§ **Data shown**
--- START ---
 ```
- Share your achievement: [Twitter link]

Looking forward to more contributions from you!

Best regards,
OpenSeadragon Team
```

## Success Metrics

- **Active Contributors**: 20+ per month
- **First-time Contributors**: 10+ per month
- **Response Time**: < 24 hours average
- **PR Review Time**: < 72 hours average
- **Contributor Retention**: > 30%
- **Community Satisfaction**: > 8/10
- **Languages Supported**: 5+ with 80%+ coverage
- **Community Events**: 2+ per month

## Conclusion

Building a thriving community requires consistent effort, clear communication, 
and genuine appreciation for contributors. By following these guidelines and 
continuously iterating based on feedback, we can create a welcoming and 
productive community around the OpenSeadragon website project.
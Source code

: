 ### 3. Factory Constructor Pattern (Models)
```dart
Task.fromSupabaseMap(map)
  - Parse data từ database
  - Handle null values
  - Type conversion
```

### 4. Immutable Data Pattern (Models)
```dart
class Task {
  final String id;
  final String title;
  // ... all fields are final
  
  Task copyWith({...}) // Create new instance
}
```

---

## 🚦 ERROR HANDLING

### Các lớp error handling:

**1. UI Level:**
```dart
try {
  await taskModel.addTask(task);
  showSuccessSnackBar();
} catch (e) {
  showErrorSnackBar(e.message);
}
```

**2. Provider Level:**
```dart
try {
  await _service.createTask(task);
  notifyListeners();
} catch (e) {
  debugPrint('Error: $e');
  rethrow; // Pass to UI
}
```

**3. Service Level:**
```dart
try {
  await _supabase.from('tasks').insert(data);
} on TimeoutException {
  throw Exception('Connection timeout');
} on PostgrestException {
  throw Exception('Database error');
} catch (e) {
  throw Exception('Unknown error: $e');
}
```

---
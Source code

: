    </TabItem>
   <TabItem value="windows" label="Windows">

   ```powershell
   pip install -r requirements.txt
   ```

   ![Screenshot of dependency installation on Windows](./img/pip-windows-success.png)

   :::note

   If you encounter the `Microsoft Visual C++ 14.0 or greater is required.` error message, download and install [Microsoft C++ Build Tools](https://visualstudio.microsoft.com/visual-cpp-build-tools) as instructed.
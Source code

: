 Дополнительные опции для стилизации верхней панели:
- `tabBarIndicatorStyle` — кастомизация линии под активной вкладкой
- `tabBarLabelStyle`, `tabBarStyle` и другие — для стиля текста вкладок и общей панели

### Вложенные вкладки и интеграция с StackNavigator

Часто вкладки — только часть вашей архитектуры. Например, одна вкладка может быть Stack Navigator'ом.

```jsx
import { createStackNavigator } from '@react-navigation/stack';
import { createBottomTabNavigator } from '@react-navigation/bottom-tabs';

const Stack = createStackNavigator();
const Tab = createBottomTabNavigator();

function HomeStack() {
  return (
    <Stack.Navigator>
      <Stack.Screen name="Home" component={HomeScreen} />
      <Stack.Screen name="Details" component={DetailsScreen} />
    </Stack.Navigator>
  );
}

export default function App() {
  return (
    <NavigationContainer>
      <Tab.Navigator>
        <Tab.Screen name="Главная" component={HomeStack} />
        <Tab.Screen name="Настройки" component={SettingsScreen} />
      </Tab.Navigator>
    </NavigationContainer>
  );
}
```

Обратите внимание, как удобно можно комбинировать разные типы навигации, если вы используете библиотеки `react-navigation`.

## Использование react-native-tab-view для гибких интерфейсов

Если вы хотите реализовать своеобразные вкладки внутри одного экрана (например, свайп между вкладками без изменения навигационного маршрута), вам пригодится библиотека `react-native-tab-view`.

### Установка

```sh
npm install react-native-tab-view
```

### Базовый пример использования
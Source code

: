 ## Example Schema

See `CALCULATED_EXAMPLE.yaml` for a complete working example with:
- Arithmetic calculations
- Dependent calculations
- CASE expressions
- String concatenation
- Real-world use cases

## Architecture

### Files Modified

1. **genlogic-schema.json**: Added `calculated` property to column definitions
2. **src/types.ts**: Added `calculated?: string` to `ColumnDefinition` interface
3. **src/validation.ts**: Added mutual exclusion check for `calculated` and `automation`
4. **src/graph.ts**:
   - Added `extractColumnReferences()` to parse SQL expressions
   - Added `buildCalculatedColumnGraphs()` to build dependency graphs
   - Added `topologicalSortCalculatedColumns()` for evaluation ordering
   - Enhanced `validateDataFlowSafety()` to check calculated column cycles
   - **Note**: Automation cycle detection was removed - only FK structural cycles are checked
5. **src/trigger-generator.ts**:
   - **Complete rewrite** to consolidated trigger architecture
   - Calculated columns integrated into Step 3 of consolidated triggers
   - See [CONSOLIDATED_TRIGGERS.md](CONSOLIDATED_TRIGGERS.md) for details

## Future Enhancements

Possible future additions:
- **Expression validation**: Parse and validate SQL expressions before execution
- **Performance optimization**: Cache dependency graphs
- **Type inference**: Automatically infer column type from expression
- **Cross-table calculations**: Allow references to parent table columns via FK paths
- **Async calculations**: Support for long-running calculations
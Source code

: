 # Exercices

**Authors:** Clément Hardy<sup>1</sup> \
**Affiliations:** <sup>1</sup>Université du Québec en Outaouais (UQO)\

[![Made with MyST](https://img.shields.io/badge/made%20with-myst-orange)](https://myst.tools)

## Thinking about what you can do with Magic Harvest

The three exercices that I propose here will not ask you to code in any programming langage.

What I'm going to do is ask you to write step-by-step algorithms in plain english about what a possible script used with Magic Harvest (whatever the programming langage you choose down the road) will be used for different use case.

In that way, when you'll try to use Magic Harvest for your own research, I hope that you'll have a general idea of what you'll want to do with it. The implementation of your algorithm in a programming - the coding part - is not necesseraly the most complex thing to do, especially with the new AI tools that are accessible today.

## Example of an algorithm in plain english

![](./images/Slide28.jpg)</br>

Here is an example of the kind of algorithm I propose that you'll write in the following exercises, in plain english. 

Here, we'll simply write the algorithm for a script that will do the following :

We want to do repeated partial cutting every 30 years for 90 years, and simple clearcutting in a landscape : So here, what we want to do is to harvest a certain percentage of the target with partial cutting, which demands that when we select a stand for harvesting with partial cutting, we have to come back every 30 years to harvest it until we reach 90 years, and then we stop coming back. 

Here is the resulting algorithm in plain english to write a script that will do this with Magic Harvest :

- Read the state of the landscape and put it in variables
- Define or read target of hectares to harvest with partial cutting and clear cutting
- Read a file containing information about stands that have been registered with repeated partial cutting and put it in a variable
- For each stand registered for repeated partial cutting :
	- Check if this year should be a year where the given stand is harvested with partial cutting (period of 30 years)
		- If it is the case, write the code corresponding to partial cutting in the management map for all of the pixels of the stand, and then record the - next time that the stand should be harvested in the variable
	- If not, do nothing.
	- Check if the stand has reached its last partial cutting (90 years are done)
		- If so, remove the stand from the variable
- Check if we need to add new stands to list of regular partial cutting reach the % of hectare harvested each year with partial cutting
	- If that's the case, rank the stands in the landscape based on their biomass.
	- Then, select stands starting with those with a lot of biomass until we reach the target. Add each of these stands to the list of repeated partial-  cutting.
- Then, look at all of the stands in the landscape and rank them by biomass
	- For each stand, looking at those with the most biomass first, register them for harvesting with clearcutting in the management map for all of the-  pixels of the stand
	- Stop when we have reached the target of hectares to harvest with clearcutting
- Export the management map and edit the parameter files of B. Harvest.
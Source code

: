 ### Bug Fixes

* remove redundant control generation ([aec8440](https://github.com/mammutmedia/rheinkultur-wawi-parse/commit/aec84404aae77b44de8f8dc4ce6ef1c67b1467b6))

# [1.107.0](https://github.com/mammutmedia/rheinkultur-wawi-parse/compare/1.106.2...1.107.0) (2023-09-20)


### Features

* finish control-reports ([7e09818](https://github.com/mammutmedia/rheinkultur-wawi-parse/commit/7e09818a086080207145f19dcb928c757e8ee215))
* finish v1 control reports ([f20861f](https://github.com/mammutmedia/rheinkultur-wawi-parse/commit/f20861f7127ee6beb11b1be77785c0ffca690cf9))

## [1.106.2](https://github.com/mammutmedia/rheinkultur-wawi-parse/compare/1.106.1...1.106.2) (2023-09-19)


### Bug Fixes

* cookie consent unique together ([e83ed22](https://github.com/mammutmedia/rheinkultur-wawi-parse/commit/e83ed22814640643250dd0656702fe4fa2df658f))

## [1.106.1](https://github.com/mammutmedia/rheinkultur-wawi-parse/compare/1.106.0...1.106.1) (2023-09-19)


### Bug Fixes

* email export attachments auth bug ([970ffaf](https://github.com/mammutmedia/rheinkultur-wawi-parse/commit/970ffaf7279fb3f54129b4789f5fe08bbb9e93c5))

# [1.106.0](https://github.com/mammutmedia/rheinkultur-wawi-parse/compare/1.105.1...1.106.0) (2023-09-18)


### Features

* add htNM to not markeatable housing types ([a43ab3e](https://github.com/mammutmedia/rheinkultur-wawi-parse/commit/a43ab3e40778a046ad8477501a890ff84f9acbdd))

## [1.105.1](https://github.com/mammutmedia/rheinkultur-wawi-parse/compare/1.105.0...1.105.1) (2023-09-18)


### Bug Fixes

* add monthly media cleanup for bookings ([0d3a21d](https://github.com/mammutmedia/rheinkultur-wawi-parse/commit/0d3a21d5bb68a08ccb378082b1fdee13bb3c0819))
--- END ---
§ **Assigned task**
Count of lines in the data above that contain the string "reports": give this number and no other words.

§ **Task solution**
2